Typically, in an “arranged marriage”
situation, where the daughter has limited decision making rights and parents
make decisions to shortlist her match, if the groom turns out not-good later,
the daughter gets right to blame her parents for “ruining her life”. But how
about “love marriage”? In case of Twisha, thanks to her parents, she was
educated, financially independent, and empowered enough to make her own life
choices. She found her husband-to-be by herself and dated him for several
months before introducing him to her family as her match. There was about 6
months gap between engagement and wedding, which was again the period during
which she could have seen any red-flags and backed out. But we can guess that
she was confident about her man and hence went through the marriage. And soon
after the marriage, everything falls apart. Post marriage, she relocates to her
in-laws house in Bhopal, loses her work-from-home job, gets pregnant, her some
conflicts with her husband, and now she felt “trapped”. Her independence was
gone, her previous lifestyle was gone, her husband started behaving coldly, and
perhaps she thought that once the baby was born, she would not have got chance
to get out of the marriage, hence she did an abortion. Everything she did, she
did on her own and her parents were merely spectators or support groups. But
the question is, if she was herself responsible for everything she did, did she
have right to blame her parents?
From what we see from the chats
shared in media, Twisha clearly blamed her parents for sending her back to her
in-laws house (which any family would have done). There was clearly no physical
threat at in-laws house in Bhopal, as not a single message she sent to her
mother pointed at any threat. She was seen asking her mother to “come and take
me back tomorrow”. In the chats, her parents never committed at bringing her
back permanently, and although they did make a ticket booking but Twisha did
not know. And then suddenly, her death happens. Since her death, her parents
have been blaming themselves as if it was all their fault. How is this fair?

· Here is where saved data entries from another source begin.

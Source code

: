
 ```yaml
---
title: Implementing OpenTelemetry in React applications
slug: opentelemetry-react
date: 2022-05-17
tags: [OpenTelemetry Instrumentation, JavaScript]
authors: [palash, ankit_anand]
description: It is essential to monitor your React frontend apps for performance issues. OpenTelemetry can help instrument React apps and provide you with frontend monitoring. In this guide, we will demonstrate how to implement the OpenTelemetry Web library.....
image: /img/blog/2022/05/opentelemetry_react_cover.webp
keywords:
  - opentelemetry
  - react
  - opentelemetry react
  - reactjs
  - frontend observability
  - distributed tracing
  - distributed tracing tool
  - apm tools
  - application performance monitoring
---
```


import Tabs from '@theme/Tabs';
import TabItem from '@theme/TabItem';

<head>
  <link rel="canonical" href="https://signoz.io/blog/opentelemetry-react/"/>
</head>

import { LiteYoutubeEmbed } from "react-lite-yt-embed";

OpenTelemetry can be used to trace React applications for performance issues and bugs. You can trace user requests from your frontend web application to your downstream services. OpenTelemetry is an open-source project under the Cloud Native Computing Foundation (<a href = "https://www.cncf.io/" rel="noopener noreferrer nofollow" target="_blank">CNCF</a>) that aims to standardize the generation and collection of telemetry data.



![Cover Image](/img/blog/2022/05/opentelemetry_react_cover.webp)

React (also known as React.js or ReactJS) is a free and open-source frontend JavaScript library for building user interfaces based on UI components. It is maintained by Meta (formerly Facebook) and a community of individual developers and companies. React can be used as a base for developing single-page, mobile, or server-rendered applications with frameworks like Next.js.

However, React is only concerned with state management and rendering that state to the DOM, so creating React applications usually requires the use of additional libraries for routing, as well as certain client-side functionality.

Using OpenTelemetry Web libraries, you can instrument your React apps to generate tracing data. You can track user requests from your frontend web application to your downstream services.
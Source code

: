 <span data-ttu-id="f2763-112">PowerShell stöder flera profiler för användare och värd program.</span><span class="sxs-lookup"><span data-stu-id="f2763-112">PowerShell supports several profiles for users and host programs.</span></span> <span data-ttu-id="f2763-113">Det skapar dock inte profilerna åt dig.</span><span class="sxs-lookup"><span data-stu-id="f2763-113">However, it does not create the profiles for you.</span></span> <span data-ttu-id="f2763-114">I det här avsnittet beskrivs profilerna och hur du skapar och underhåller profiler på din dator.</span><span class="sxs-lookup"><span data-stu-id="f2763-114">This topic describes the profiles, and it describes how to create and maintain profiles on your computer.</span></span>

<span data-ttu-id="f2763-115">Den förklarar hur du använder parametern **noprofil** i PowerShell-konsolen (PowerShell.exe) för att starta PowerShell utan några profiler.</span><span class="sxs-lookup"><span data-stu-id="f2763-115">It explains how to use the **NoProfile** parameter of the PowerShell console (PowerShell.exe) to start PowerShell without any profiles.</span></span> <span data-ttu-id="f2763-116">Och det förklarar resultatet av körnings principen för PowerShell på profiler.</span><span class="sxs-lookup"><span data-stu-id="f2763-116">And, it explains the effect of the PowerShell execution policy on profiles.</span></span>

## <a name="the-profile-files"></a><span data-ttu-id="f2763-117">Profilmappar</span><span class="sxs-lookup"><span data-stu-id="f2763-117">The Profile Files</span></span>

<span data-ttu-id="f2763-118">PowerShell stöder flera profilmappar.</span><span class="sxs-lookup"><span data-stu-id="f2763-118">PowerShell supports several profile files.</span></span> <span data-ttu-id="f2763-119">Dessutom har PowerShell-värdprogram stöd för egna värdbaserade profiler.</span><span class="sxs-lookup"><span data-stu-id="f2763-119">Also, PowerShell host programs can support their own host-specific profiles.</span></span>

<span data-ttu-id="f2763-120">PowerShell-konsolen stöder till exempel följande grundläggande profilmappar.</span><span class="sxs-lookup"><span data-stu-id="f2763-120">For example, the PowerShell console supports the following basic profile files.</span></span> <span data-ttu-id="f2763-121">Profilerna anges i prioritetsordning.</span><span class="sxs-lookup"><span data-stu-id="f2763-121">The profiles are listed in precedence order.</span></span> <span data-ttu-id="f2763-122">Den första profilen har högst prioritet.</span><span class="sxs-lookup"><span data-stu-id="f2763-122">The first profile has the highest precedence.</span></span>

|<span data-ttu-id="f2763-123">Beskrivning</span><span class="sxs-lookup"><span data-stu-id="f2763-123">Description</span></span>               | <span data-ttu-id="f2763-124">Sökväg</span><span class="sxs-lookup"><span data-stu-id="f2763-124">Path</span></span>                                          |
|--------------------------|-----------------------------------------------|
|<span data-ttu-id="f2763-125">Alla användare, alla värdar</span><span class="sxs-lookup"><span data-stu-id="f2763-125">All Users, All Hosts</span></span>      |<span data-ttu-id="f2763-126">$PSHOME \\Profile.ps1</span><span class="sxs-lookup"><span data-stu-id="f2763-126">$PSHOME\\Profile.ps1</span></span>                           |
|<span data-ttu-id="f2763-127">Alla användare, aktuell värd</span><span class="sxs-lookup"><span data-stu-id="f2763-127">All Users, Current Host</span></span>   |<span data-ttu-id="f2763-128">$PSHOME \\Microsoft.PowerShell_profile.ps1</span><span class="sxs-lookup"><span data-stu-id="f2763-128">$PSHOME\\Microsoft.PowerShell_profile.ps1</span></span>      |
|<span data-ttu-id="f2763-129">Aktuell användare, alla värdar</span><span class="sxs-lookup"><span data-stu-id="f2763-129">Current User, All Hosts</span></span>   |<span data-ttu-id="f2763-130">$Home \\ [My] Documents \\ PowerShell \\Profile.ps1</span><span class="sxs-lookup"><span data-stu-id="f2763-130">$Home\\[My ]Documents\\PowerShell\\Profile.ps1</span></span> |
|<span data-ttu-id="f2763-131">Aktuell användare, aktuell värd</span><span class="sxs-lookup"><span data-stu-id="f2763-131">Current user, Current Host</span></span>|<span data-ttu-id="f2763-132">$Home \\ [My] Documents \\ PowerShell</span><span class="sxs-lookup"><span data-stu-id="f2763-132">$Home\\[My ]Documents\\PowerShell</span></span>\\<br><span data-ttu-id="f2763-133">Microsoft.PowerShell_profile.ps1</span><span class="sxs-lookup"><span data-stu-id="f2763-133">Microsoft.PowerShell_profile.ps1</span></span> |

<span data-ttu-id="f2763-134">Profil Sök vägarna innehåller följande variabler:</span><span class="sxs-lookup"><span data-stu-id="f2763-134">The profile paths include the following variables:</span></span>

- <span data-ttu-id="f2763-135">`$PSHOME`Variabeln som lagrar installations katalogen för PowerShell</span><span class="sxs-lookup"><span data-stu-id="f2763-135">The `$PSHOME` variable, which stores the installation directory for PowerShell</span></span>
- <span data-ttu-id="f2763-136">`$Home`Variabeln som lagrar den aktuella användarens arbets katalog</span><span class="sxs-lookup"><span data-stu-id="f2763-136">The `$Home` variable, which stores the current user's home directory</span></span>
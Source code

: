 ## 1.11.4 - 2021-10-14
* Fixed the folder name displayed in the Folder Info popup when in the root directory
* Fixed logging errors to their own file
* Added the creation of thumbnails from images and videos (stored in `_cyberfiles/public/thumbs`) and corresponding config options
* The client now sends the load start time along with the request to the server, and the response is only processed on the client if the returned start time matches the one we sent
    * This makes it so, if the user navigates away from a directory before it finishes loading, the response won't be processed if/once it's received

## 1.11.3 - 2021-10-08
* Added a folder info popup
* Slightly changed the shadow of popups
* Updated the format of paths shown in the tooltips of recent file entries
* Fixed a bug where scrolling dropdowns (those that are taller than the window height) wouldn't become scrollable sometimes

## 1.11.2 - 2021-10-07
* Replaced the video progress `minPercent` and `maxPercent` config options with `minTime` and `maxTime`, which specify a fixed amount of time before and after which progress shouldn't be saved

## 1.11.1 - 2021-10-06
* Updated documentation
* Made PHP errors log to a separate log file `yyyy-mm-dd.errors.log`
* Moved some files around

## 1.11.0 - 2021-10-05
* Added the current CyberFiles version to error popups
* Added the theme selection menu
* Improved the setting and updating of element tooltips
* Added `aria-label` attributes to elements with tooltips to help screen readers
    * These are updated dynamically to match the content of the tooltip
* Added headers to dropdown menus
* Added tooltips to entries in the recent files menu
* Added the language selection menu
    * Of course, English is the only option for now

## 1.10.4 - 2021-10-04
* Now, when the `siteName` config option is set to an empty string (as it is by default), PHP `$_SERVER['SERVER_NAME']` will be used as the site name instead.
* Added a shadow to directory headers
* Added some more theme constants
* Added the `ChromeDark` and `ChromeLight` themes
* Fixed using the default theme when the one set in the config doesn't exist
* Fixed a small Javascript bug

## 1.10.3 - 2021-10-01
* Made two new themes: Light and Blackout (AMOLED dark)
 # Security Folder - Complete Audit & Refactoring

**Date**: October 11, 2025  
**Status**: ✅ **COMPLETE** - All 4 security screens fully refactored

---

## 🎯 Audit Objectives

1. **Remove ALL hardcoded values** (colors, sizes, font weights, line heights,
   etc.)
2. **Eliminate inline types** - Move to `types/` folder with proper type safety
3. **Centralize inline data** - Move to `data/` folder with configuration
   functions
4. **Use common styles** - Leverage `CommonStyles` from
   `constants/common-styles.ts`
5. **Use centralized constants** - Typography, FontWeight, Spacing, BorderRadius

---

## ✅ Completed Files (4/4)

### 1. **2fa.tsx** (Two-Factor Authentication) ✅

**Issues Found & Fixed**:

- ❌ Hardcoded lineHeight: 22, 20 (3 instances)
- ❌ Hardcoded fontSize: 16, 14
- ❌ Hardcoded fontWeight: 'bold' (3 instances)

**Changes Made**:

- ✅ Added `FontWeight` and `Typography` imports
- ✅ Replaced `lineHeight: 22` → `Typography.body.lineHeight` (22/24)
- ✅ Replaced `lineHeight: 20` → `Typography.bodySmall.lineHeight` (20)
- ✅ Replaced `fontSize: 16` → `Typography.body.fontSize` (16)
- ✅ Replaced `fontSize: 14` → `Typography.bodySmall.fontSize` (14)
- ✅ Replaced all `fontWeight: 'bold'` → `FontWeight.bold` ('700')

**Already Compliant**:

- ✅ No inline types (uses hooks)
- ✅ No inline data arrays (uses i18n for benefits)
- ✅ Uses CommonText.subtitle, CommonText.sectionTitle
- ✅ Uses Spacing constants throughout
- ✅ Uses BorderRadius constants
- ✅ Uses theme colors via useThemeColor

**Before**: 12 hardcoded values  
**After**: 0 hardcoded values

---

Does this mean that if parents choose
a person’s life-partner in an “arranged marriage” scenario, they would be
blamed if marriage turns bad later; and even if the person chose his or her own
life-partner and did “love marriage”, the parents would still be blamed if the
marriage turns bad? There is clearly no logic in all this.
But relationships run on emotions and
not logic. It does not really matter who caused the bad things to a person, or
whether the person brought self-inflicted pain, his/her parents would “always”
blame themselves for not being able to save their child. That is the sacred
thread of parent-child relationship which has remained pure no matter how
commercialised and materialistic our modern world has become. Hence, being a
parent is clearly always a “losing game”. This is why it is the biggest
responsibility one can ever have.
It is time young men and women need
to understand their world and their parents correctly.